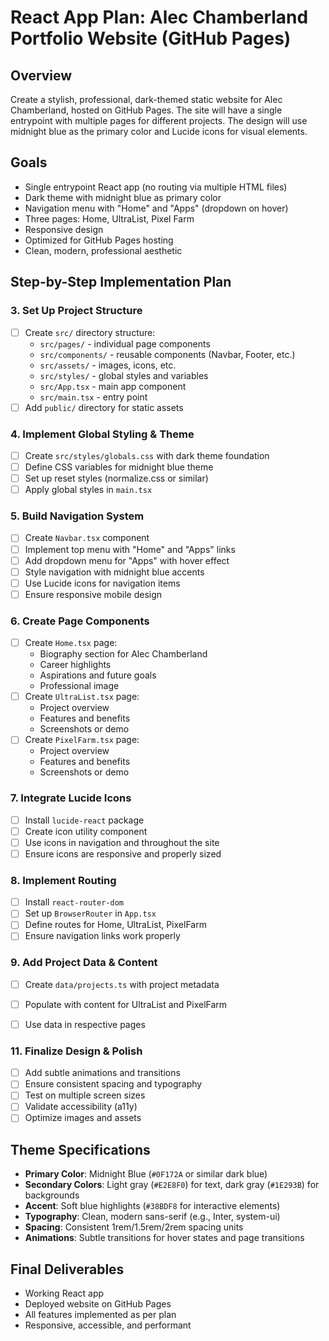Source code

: # React App Plan: Alec Chamberland Portfolio Website (GitHub Pages)

## Overview
Create a stylish, professional, dark-themed static website for Alec Chamberland, hosted on GitHub Pages. The site will have a single entrypoint with multiple pages for different projects. The design will use midnight blue as the primary color and Lucide icons for visual elements.

## Goals
- Single entrypoint React app (no routing via multiple HTML files)
- Dark theme with midnight blue as primary color
- Navigation menu with "Home" and "Apps" (dropdown on hover)
- Three pages: Home, UltraList, Pixel Farm
- Responsive design
- Optimized for GitHub Pages hosting
- Clean, modern, professional aesthetic

## Step-by-Step Implementation Plan

### 3. Set Up Project Structure
- [ ] Create `src/` directory structure:
  - `src/pages/` - individual page components
  - `src/components/` - reusable components (Navbar, Footer, etc.)
  - `src/assets/` - images, icons, etc.
  - `src/styles/` - global styles and variables
  - `src/App.tsx` - main app component
  - `src/main.tsx` - entry point
- [ ] Add `public/` directory for static assets

### 4. Implement Global Styling & Theme
- [ ] Create `src/styles/globals.css` with dark theme foundation
- [ ] Define CSS variables for midnight blue theme
- [ ] Set up reset styles (normalize.css or similar)
- [ ] Apply global styles in `main.tsx`

### 5. Build Navigation System
- [ ] Create `Navbar.tsx` component
- [ ] Implement top menu with "Home" and "Apps" links
- [ ] Add dropdown menu for "Apps" with hover effect
- [ ] Style navigation with midnight blue accents
- [ ] Use Lucide icons for navigation items
- [ ] Ensure responsive mobile design

### 6. Create Page Components
- [ ] Create `Home.tsx` page:
  - Biography section for Alec Chamberland
  - Career highlights
  - Aspirations and future goals
  - Professional image
- [ ] Create `UltraList.tsx` page:
  - Project overview
  - Features and benefits
  - Screenshots or demo
- [ ] Create `PixelFarm.tsx` page:
  - Project overview
  - Features and benefits
  - Screenshots or demo

### 7. Integrate Lucide Icons
- [ ] Install `lucide-react` package
- [ ] Create icon utility component
- [ ] Use icons in navigation and throughout the site
- [ ] Ensure icons are responsive and properly sized

### 8. Implement Routing
- [ ] Install `react-router-dom`
- [ ] Set up `BrowserRouter` in `App.tsx`
- [ ] Define routes for Home, UltraList, PixelFarm
- [ ] Ensure navigation links work properly

### 9. Add Project Data & Content
- [ ] Create `data/projects.ts` with project metadata
- [ ] Populate with content for UltraList and PixelFarm
- [ ] Use data in respective pages


### 11. Finalize Design & Polish
- [ ] Add subtle animations and transitions
- [ ] Ensure consistent spacing and typography
- [ ] Test on multiple screen sizes
- [ ] Validate accessibility (a11y)
- [ ] Optimize images and assets

## Theme Specifications
- **Primary Color**: Midnight Blue (`#0F172A` or similar dark blue)
- **Secondary Colors**: Light gray (`#E2E8F0`) for text, dark gray (`#1E293B`) for backgrounds
- **Accent**: Soft blue highlights (`#38BDF8` for interactive elements)
- **Typography**: Clean, modern sans-serif (e.g., Inter, system-ui)
- **Spacing**: Consistent 1rem/1.5rem/2rem spacing units
- **Animations**: Subtle transitions for hover states and page transitions

## Final Deliverables
- Working React app
- Deployed website on GitHub Pages
- All features implemented as per plan
- Responsive, accessible, and performant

• **WHAT THE EXERCISE ASKS**: From the material above, set down exactly the lines starting at the one with "- Single entrypoint" and ending at the one with "- Optimized for GitHub Pages hosting", end lines included.

• **EXERCISE RESPONSE**:
- Single entrypoint React app (no routing via multiple HTML files)
- Dark theme with midnight blue as primary color
- Navigation menu with "Home" and "Apps" (dropdown on hover)
- Three pages: Home, UltraList, Pixel Farm
- Responsive design
- Optimized for GitHub Pages hosting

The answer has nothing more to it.